Trinity CommunicationsAugust 22, 2019

Trinity’s 123rd Convocation opened the 2019–20 academic year on August 21, with President Nicholas Perrin delivering an address that encouraged the community to avoid the mistake of merely “passing through” without being open to changes and challenges to our ready-made plans.

“This may sound funny but somewhere in the back of my mind I thought the world would stop for my first day of [Junior High]. The day proved me wrong and I’ve grown to realize that nothing will be quite as I dreamed them up,” President Perrin quoted from Latoya Hunter’s diary My First Year of Junior High to kick-off convocation.

“Nothing will go entirely the way you dreamed it up,” Perrin said. “Not to knock dreams and goals, but most of our dreams are about where we’re planning to end up, where we want to be. Today I encourage you to nurture those dreams, but also to hold on to them lightly. Where we think we want to be headed is oftentimes not exactly where we need to be.”

The story of the Samaritan woman (John 4:1–26) set the stage for convocation, in which Perrin noted that the Greek in verse 4 depicts Jesus as simply “passing through” Samaria on his way to Galilee; so, too, was the Samaritan woman making a common trip to the water well. But all this interaction was no coincidence. “With God there are no accidents.”

Jesus was breaking several social norms in engaging the woman like that in public, said Perrin. In response, she likely would have wanted to get away quickly. But her day turned out very differently than what she had planned.

“Jesus sometimes asks us to pivot from our tight-fisted plans and dreams,” said Perrin, “and practice a holy agility.”

In closing, Perrin exhorted Trinity’s students to listen well to the promptings of the Holy Spirit through fellow students, mentors and professors, to “be careful lest your eagerness about your own dreams and goals cause you to think of yourself as someone merely ‘passing through’ your time here at Trinity.”

“By God’s grace,” Perrin charged, “take advantage of it.”

Prior to his address, Perrin recognized several members of the Trinity community, including the large number of internationals enrolled as well as each school of the university—from doctoral and masters students to undergraduates. He then gave the call for all in attendance to give a rousing cheer of “Go Trojans!”

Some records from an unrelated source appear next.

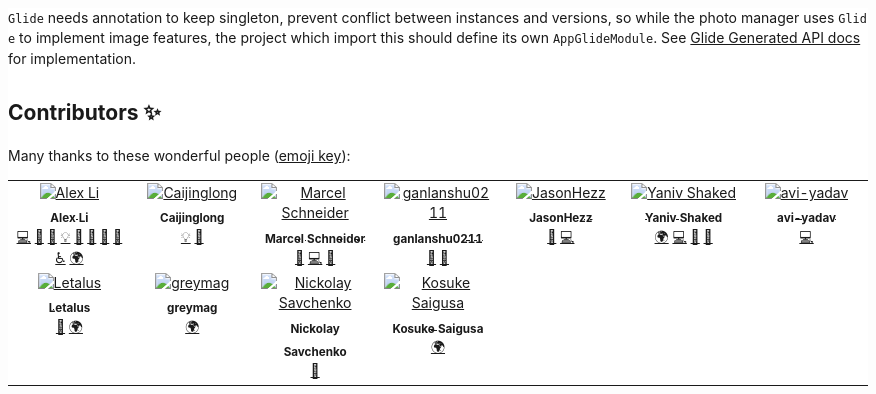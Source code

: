 `Glide` needs annotation to keep singleton,
prevent conflict between instances and versions,
so while the photo manager uses `Glide` to implement image features,
the project which import this should define its own `AppGlideModule`.
See [Glide Generated API docs][] for implementation.

## Contributors ✨

Many thanks to these wonderful people ([emoji key](https://allcontributors.org/docs/en/emoji-key)):



<table>
  <tbody>
    <tr>
      <td align="center" valign="top" width="14.28%"><a href="https://blog.alexv525.com"><img src="https://avatars1.githubusercontent.com/u/15884415?v=4?s=50" width="50px;" alt="Alex Li"/><br /><sub><b>Alex Li</b></sub></a><br /><a href="https://github.com/fluttercandies/flutter_wechat_assets_picker/commits?author=AlexV525" title="Code">💻</a> <a href="#design-AlexV525" title="Design">🎨</a> <a href="https://github.com/fluttercandies/flutter_wechat_assets_picker/commits?author=AlexV525" title="Documentation">📖</a> <a href="#example-AlexV525" title="Examples">💡</a> <a href="#ideas-AlexV525" title="Ideas, Planning, & Feedback">🤔</a> <a href="#maintenance-AlexV525" title="Maintenance">🚧</a> <a href="#question-AlexV525" title="Answering Questions">💬</a> <a href="https://github.com/fluttercandies/flutter_wechat_assets_picker/pulls?q=is%3Apr+reviewed-by%3AAlexV525" title="Reviewed Pull Requests">👀</a> <a href="#a11y-AlexV525" title="Accessibility">️️️️♿️</a> <a href="#translation-AlexV525" title="Translation">🌍</a></td>
      <td align="center" valign="top" width="14.28%"><a href="https://www.kikt.top"><img src="https://avatars0.githubusercontent.com/u/14145407?v=4?s=50" width="50px;" alt="Caijinglong"/><br /><sub><b>Caijinglong</b></sub></a><br /><a href="#example-CaiJingLong" title="Examples">💡</a> <a href="#ideas-CaiJingLong" title="Ideas, Planning, & Feedback">🤔</a></td>
      <td align="center" valign="top" width="14.28%"><a href="https://github.com/SchnMar"><img src="https://avatars3.githubusercontent.com/u/12902321?v=4?s=50" width="50px;" alt="Marcel Schneider"/><br /><sub><b>Marcel Schneider</b></sub></a><br /><a href="https://github.com/fluttercandies/flutter_wechat_assets_picker/issues?q=author%3ASchnMar" title="Bug reports">🐛</a> <a href="https://github.com/fluttercandies/flutter_wechat_assets_picker/commits?author=SchnMar" title="Code">💻</a> <a href="#ideas-SchnMar" title="Ideas, Planning, & Feedback">🤔</a></td>
      <td align="center" valign="top" width="14.28%"><a href="https://github.com/ganlanshu0211"><img src="https://avatars0.githubusercontent.com/u/9670379?v=4?s=50" width="50px;" alt="ganlanshu0211"/><br /><sub><b>ganlanshu0211</b></sub></a><br /><a href="https://github.com/fluttercandies/flutter_wechat_assets_picker/issues?q=author%3Aganlanshu0211" title="Bug reports">🐛</a> <a href="#ideas-ganlanshu0211" title="Ideas, Planning, & Feedback">🤔</a></td>
      <td align="center" valign="top" width="14.28%"><a href="https://github.com/JasonHezz"><img src="https://avatars3.githubusercontent.com/u/15358765?v=4?s=50" width="50px;" alt="JasonHezz"/><br /><sub><b>JasonHezz</b></sub></a><br /><a href="https://github.com/fluttercandies/flutter_wechat_assets_picker/issues?q=author%3AJasonHezz" title="Bug reports">🐛</a> <a href="https://github.com/fluttercandies/flutter_wechat_assets_picker/commits?author=JasonHezz" title="Code">💻</a></td>
      <td align="center" valign="top" width="14.28%"><a href="https://github.com/yanivshaked"><img src="https://avatars.githubusercontent.com/u/13107481?v=4?s=50" width="50px;" alt="Yaniv Shaked"/><br /><sub><b>Yaniv Shaked</b></sub></a><br /><a href="#translation-yanivshaked" title="Translation">🌍</a> <a href="https://github.com/fluttercandies/flutter_wechat_assets_picker/commits?author=yanivshaked" title="Code">💻</a> <a href="https://github.com/fluttercandies/flutter_wechat_assets_picker/issues?q=author%3Ayanivshaked" title="Bug reports">🐛</a> <a href="#maintenance-yanivshaked" title="Maintenance">🚧</a></td>
      <td align="center" valign="top" width="14.28%"><a href="https://github.com/avi-yadav"><img src="https://avatars.githubusercontent.com/u/7314430?v=4?s=50" width="50px;" alt="avi-yadav"/><br /><sub><b>avi-yadav</b></sub></a><br /><a href="https://github.com/fluttercandies/flutter_wechat_assets_picker/commits?author=avi-yadav" title="Code">💻</a></td>
    </tr>
    <tr>
      <td align="center" valign="top" width="14.28%"><a href="https://github.com/Letalus"><img src="https://avatars.githubusercontent.com/u/41230136?v=4?s=50" width="50px;" alt="Letalus"/><br /><sub><b>Letalus</b></sub></a><br /><a href="https://github.com/fluttercandies/flutter_wechat_assets_picker/issues?q=author%3ALetalus" title="Bug reports">🐛</a> <a href="#translation-Letalus" title="Translation">🌍</a></td>
      <td align="center" valign="top" width="14.28%"><a href="https://github.com/greymag"><img src="https://avatars.githubusercontent.com/u/1502131?v=4?s=50" width="50px;" alt="greymag"/><br /><sub><b>greymag</b></sub></a><br /><a href="#translation-greymag" title="Translation">🌍</a></td>
      <td align="center" valign="top" width="14.28%"><a href="https://github.com/NaikSoftware"><img src="https://avatars.githubusercontent.com/u/4218994?v=4?s=50" width="50px;" alt="Nickolay Savchenko"/><br /><sub><b>Nickolay Savchenko</b></sub></a><br /><a href="#design-NaikSoftware" title="Design">🎨</a></td>
      <td align="center" valign="top" width="14.28%"><a href="https://github.com/KosukeSaigusa"><img src="https://avatars.githubusercontent.com/u/13669049?v=4?s=50" width="50px;" alt="Kosuke Saigusa"/><br /><sub><b>Kosuke Saigusa</b></sub></a><br /><a href="#translation-KosukeSaigusa" title="Translation">🌍</a></td>

[photo_manager pub]: https://pub.dev/packages/photo_manager
[extended_image pub]: https://pub.dev/packages/extended_image
[provider pub]: https://pub.dev/packages/provider
[video_player pub]: https://pub.dev/packages/video_player
[wechat_camera_picker pub]: https://pub.dev/packages/wechat_camera_picker
[Migration Guide]: https://github.com/fluttercandies/flutter_wechat_assets_picker/blob/main/guides/migration_guide.md
[photo_manager's API docs]: https://pub.dev/documentation/photo_manager/latest/
[Glide Generated API docs]: https://sjudd.github.io/glide/doc/generatedapi.html
[Contribute custom implementations]: https://github.com/fluttercandies/flutter_wechat_assets_picker/blob/main/example/lib/customs/CONTRIBUTING.md
[photo_manager#561]: https://github.com/fluttercandies/flutter_photo_manager/issues/561
[photo_manager#from-raw-data]: https://github.com/fluttercandies/flutter_photo_manager#from-raw-data
[photo_manager#delete-entities]: https://github.com/fluttercandies/flutter_photo_manager#delete-entities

University Organist and Professor Emeritus of Music Paul J. Satre joined Assistant Professor of Music Brian Reichenbach, Clinical Assistant Professor of Music Charles D. King, Melody Velleuer, Associate Professor of Biblical and Systematic Theology David J. Luy, and the Trinity College Choir in providing music for the service. Other Trinity participants included mace-bearer Assistant Professor of Old Testament and Semitic Languages Michelle E. Knight, Chair and Associate Professor of Psychology Timothy M. Robinson, TEDS Associate Dean H. Wayne Johnson, Professor of Church, Culture and Society Peter T. Cha, Vice President for Enrollment Shawn Wynne, Associate Professor Communication Kristin Lindholm, Interim Dean of Trinity College and Graduate School and Professor of Music Don Hedges, and Professor of Church History Scott M. Manetsch.